Life Online gives you a pleasurable read and takes your business online
Wednesday April 06, 2011 , 4 min Read
Two young guys, Amrutash Misra and Sahil Gore, decided to leave their jobs to start an online library, ilovereadin’ two years ago. Once you pay a subscription to become a member, this library service lets you choose books you want to read through their website and books you selected are delivered at your doorstep and picked back after you have completed reading them. In addition, they organize storytelling sessions in schools, a couple of them now, to kindle interest in reading in young students. They are planning to enlist more schools for this initiative.In addition to their library, Life Online helps businesses go online. Riding on the success of the online library, inventory and delivery systems, they decided to tie up with Tic Tac, a movie rental business to take its services online. Tic Tac on its own has completed 27 years as a movie rental store. Life Online now helps you choose movies from Tic Tac online and the DVDs will be delivered at your doorstep. Sahil Gore, commenting on the Tic Tac deal, says: “Tic Tac Movie Rentals computerized their store in 1991. They've used 3-4 different software over 20 years and have collected data of thousands of customers and almost 2,00,000 movie borrowals. The data was spread over different databases and spreadsheets (some of them now outdated). So, building their website was the easy part. The challenge was in collecting and consolidating legacy data from different sources, and then porting it to the new application.”
Life Online has also signed up with Fruit Shop on Greams Road, a famous juice outlet in Chennai with 13 branches. Juices ordered by phone will be delivered at your homes if you happen to stay at Besant Nagar, Adyar, and Thiruvanmiyar in the pilot. It will later be extended to internet ordering and to other locales in Chennai.The company is keen to lend a local flavor to a particular area by enlisting local businesses such as a bakery or a grocery shop online so that home deliveries are possible through orders on the website. A grocery shop has already signed up for a pilot in Adyar. “The number of vehicles on roads will triple in the next ten years,” said Amrutash in The Mad Librarian’s Tea Party, the annual bash of Life Online, the corporate identity of ilovereadin’. That’s why it makes sense to get businesses online and add a door delivery to it. “Virtual mall is what Life Online is aiming at next,” says Amrutash.
The library business is profitable and has 2500 books on its list.

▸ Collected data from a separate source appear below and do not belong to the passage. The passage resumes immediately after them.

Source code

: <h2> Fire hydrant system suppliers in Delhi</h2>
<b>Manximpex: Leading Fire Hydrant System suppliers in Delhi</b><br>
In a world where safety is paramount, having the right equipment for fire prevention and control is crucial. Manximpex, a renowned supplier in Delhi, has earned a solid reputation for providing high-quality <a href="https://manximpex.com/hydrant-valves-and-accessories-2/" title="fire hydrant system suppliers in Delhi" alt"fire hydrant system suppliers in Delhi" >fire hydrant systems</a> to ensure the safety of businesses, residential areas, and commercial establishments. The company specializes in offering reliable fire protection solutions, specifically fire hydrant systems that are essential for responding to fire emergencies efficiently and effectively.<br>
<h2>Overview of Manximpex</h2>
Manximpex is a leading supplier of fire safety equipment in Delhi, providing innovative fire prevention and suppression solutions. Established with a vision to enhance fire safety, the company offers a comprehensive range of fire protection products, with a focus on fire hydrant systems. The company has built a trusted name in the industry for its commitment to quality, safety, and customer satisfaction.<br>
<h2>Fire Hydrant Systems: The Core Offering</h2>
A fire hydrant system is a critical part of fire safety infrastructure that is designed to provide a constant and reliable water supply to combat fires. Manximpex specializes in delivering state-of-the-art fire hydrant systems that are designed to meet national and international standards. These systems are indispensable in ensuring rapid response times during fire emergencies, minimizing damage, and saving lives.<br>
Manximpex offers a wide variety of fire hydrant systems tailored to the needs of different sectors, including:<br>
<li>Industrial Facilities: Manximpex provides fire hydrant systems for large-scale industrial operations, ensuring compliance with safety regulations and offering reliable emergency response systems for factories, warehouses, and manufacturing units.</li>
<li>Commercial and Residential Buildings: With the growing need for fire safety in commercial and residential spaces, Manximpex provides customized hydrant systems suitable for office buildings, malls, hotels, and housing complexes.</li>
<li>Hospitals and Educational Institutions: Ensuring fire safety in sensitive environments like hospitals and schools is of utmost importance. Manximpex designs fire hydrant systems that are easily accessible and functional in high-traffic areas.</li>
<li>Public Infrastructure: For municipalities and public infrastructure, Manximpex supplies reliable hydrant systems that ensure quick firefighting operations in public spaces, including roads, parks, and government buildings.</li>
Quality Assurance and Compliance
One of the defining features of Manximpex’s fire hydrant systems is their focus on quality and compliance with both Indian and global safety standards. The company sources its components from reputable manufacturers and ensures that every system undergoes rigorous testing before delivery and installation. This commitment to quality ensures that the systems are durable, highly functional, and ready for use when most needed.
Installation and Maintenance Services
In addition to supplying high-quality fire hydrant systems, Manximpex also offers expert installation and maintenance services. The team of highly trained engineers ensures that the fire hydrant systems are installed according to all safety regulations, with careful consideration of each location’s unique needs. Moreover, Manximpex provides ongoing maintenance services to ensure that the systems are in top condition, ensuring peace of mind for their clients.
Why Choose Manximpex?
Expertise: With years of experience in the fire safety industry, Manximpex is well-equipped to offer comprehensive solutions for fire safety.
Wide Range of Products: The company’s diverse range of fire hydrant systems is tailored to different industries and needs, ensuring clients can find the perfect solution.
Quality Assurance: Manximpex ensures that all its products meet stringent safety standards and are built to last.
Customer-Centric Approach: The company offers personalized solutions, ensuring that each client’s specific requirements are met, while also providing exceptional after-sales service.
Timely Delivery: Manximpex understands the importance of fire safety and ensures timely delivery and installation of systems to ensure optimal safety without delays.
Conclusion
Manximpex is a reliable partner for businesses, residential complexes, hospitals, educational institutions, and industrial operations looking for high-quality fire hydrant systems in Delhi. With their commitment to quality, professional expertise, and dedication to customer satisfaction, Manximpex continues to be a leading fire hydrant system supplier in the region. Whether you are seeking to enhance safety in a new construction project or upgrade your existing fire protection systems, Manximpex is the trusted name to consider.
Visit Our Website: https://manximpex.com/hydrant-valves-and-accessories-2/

Amrutash was surprised to find his childhood librarian Fanny closing down her own library in 2008. He decided to tie up with her to list her collection of 5000 books also on to ilovereadin’.
Amrutash and Sahil started the business with a passion to inculcate reading habit in students and to help readers get books at their doorstep, by putting in all their savings. After successfully bootstrapping for a couple of years, they have just raised their first round of funding. They are likely to go in for a second round soon.
Amrutash, who was with Hindustan Lever for one-and-half years, before he started says: “Both Sahil and me had very satisfying and challenging jobs which we really didn’t want to quit. But I guess the charm of doing something on our own was also very lucrative.” Sahil was in the software industry for three-and-half years before he jumped in. Sahil wanted to “just to try something new.”Life Online -- making of a business:
January 2009: Preliminary investigations
March 2009: Market research
May 2009: Team building and website coding starts
Nov 2009: Firm registered
Dec 2009: iloveread.in launch
Feb 2010: Book Lover’s Program for Schools launch
March 2010: First Mad Librarian’s Tea Party
July 2010: iloveread.in starts in Hyderabad
October 2010: First round (private) funding
January 2011: iloveread.in Hyderabad shut down
February 2011: Tictacmovierentals.com launched
March 2011: FruitShop on Greams Road home delivery starts
April 2011: Second Mad Librarian’s Tea Party
YourStory wishes Life Online a grand success online.